The World Health Organisation (WHO) has indicated that the B.1.617 variant of the coronavirus, the so-called "Indian variant", is present in 44 countries around the world and may be present in five more countries, according to the latest reports received.
The COVID-19 B.1.617 variant is responsible for the explosion of cases in India, hence its name. The WHO describes it as a cause for concern.
The UK, after India, is the country with the highest number of cases of this version of the coronavirus.
Although it was detected in October in India, its origin does not necessarily have to be in the Asian country. B.1.617 has many mutations. The ones that worry researchers the most are those in various positions of the S protein. They could escape the immune system's antibodies and this means we need to be more vigilant.
However, this does not mean that these variants are beyond the control of vaccines. More research is needed.
Meanwhile, 4,000 people die every day from COVID-19 in India. Estimates put the death toll at around 250,000. It has spread to rural areas where there is no effective control of contagion and death rates.

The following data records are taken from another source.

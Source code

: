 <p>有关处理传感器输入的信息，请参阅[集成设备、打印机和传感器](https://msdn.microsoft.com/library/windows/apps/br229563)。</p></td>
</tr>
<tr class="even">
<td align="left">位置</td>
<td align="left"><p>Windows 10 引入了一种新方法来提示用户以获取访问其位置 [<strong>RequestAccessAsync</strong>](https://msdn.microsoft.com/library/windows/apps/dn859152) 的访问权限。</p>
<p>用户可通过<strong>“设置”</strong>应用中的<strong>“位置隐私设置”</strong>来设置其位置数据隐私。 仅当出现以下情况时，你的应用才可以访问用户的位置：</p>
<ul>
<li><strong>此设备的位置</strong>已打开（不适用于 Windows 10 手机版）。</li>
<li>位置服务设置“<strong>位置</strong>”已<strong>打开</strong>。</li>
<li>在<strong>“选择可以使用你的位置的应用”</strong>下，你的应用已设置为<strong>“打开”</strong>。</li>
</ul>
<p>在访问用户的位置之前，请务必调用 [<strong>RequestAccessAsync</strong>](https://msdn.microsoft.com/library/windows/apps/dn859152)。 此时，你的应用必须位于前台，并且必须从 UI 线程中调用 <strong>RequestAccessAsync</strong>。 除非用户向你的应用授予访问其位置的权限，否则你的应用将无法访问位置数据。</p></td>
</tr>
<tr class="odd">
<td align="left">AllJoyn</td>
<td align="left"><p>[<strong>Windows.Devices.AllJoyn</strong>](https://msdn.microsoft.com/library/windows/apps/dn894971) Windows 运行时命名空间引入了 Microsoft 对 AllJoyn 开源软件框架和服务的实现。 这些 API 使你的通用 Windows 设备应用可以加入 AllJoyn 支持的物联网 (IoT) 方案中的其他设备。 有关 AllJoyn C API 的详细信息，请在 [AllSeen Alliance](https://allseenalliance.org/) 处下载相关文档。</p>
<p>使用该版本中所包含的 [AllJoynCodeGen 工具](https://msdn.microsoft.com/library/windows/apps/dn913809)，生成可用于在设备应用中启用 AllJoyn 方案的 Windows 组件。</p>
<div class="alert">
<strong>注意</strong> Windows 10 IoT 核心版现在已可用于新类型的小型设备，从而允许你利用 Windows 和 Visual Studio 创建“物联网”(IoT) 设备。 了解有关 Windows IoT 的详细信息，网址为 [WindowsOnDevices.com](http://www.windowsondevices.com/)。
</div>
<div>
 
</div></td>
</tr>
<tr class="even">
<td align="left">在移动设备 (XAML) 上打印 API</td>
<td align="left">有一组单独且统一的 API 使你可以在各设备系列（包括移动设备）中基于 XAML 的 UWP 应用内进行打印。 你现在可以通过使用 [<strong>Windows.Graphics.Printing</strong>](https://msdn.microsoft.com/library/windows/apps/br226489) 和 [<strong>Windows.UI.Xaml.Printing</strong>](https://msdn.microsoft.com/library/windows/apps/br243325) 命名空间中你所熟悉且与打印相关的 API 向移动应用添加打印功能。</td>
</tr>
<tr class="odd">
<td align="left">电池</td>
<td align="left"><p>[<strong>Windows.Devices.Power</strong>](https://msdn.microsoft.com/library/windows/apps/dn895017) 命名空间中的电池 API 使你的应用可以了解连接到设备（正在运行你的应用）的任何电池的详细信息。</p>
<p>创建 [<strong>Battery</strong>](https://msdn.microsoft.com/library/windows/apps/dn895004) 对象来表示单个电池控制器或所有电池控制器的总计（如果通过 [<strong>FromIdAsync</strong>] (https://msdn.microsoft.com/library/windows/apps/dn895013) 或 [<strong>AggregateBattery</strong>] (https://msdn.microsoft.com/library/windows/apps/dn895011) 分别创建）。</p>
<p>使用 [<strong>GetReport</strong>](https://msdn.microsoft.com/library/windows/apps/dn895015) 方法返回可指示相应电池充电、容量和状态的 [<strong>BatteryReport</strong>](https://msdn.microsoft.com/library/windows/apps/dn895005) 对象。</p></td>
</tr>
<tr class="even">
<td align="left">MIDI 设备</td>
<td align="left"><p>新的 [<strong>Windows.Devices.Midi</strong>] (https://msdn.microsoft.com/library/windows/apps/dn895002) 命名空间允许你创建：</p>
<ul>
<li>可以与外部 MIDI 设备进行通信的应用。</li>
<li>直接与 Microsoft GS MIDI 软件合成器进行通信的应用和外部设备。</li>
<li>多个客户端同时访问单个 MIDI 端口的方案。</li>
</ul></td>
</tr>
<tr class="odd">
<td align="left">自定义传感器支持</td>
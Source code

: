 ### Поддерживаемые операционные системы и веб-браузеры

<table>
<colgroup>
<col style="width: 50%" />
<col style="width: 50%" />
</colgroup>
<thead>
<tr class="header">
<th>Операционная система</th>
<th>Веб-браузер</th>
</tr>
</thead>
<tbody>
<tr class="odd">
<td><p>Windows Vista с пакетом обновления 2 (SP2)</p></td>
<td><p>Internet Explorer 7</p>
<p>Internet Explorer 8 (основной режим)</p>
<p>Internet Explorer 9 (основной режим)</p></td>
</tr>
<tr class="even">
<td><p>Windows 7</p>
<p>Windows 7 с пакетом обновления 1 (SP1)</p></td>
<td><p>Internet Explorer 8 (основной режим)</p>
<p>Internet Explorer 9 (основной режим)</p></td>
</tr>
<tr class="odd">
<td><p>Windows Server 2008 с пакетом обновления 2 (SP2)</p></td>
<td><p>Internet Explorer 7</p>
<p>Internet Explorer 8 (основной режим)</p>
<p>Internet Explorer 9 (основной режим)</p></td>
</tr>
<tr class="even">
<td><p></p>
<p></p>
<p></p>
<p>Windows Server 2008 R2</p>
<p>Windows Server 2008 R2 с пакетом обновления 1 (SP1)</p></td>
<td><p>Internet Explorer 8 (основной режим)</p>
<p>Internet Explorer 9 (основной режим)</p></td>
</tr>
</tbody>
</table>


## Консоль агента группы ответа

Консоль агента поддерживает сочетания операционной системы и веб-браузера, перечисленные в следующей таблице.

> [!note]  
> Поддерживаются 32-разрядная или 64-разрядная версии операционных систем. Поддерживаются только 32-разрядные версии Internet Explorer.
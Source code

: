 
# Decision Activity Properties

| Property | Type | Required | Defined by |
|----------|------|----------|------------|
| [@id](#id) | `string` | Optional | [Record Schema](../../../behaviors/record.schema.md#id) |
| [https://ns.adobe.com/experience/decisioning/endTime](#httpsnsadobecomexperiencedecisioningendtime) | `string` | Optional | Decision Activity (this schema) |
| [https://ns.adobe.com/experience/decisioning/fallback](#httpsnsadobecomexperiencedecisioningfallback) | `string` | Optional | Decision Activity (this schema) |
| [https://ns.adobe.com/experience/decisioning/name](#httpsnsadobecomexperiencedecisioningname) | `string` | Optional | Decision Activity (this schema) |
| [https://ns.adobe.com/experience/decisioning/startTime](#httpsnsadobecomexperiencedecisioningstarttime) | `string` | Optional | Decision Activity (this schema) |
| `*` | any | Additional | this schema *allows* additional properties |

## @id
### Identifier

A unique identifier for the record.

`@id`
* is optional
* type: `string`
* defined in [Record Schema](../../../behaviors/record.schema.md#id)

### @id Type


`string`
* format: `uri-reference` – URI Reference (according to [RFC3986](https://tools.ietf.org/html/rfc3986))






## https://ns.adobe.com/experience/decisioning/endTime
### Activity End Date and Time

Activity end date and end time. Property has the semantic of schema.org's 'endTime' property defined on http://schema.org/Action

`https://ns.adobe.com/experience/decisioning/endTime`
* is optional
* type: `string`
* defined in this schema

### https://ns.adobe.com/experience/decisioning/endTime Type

This leads us to believe that the figures are far higher than what the authorities are telling us.
Let's say you find in this part of Asia the ideal place for the spread of the respiratory aerosol virus. 1.4 billion people moving around without strict measures of mask wearing, a rather improvable hygiene and no social distancing.
After the variants that appeared in the UK, South Africa and Brazil, which were considered the most dangerous, we now have the "Indian variant" whose main characteristic is that it is more contagious.
As with the other variants, the problem seems very distant, but nowadays the distances are very short for the virus and the best solution is proving to be the vaccine.
The epidemic seems to be slowing down, but in the words of WHO director Tedros Adhanom; "Last week more than 5.4 million cases and almost 90,000 deaths were reported. Public health and social measures are being relaxed too quickly. Cases and deaths continue to rise rapidly in the South East Asia region, with countries in all regions showing upward trends. We remain in a "dangerous situation" where the spread of variants, increased social encounters, lax social and public health measures, and inequality all come together to drive transmission.
To summarise the director's words: as many people on the planet as possible need to be vaccinated, and the sooner the better. The solution to end COVID-19 is global solidarity.